November 2009

"Co-creation is an active, creative and social process, based on collaboration between producers and users, that is initiated by the firm to generate value for customers."

Co-creation: New pathways to value

Value co-creation is an emerging innovation, marketing and business paradigm describing how customers and users are seen as active participants in the design of personalized products, services and experiences. Often this participation is organised via the Internet to enable the opportunity for customers to integrate their knowledge, experience and skills into existing, modified or entirely new market offerings reflecting their personal preferences, needs and contexts. There is a growing body of literature dedicated to the discussion of value co-creation frameworks, mechanisms and processes. However, these typically focus on the study, discussion and analysis of a small number of cases using deep, ethnographic description of their practices aiming at conceptualization and categorization of the different types of interactions between end users, the firm and the value network. Although useful, such an approach misses the advantages of an empirically driven quantitative approach that benefits from larger size samples and is more appropriate for theory building through the development and testing of hypotheses. It is important, therefore, to seek the development of a research methodology that combines the benefits of both qualitative and quantitative research approaches for studying the nature of value co-creation.

The article provides a first attempt to identify the main research steps of such a methodology. It provides some preliminary results on the key components of value co-creation between firms and end customers based on the application of web search and Principal Component Analysis (PCA) techniques. The analysis of these preliminary results is then used as an opportunity to identify a number of research questions to be addressed in future research. The emerging research questions follow the inner logic of the value co-creation phenomenon as well as the nature of the results reported in this article. The specific nature of the results was found to be suitable for the application of small-N techniques such as the Qualitative Comparative Analysis (QCA) technique which combines the advantages of both qualitative and quantitative techniques. One of the main contributions of this article is to suggest and explore the possibility for using the QCA technique in future research on value co-creation.
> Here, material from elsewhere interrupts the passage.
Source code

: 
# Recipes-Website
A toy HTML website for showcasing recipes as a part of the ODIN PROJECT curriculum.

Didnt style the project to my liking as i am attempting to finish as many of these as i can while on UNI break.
Research Objective, Strategy and Method

Our research has two main objectives. First, to use website content and exploratory factor analysis techniques to provide a categorization of the value co-creation approaches employed by a large sample of companies. Second, to identify some key research questions in association with a methodology combining the benefits of both quantitative and qualitative approaches for a deeper study of the components of value co-creation.
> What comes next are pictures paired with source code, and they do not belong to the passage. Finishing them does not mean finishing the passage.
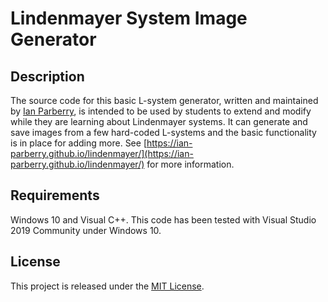 # Lindenmayer System Image Generator

## Description

The source code for this basic L-system generator, written and maintained by
[Ian Parberry](http://ianparberry.com), is intended to be used by students to
extend and modify while they are learning about Lindenmayer systems. It can
generate and save images from a few hard-coded L-systems and the basic
functionality is in place for adding more. See 
[https://ian-parberry.github.io/lindenmayer/](https://ian-parberry.github.io/lindenmayer/)
for more information.

## Requirements

Windows 10 and Visual C++.
This code has been tested with Visual Studio 2019 Community under Windows 10.

## License

This project is released under the
[MIT License](https://github.com/Ian-Parberry/lindenmayer/blob/master/LICENSE).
An extensive study of the literature on value co-creation, complemented by the examination of a number of specific websites, was used to develop a list of keyword combinations representing the largest possible spectrum of the dimensions associated with value co-creation. The resulting list of keywords were the terms used in a web search of a large sample of publicly available websites to gather data representative of the presence of the various co-creation dimensions. The data enabled the use of PCA in identifying a set of underlying factors that characterize the specific emerging types of value co-creation present in the sample of firms. This approach builds on previous works using keyword analysis and web data mining techniques. It is based on two main findings: i) the majority of small and medium-size firms use their web pages to articulate their commercialization strategies; and ii) firms involved in value co-creation activities use the Internet as an important channel for value co-creation.

The unit of analysis is the website of an organization actively engaged in value co-creation. The sample included 287 companies. Each company in the sample carried out co-creation activities and its website contained between 50 and 1,550,000 sub-pages. Table 1 provides a breakdown of the sample organizations into three types: open source software (OSS) companies, organizations associated with the business ecosystem driven by the Eclipse Foundation, and others.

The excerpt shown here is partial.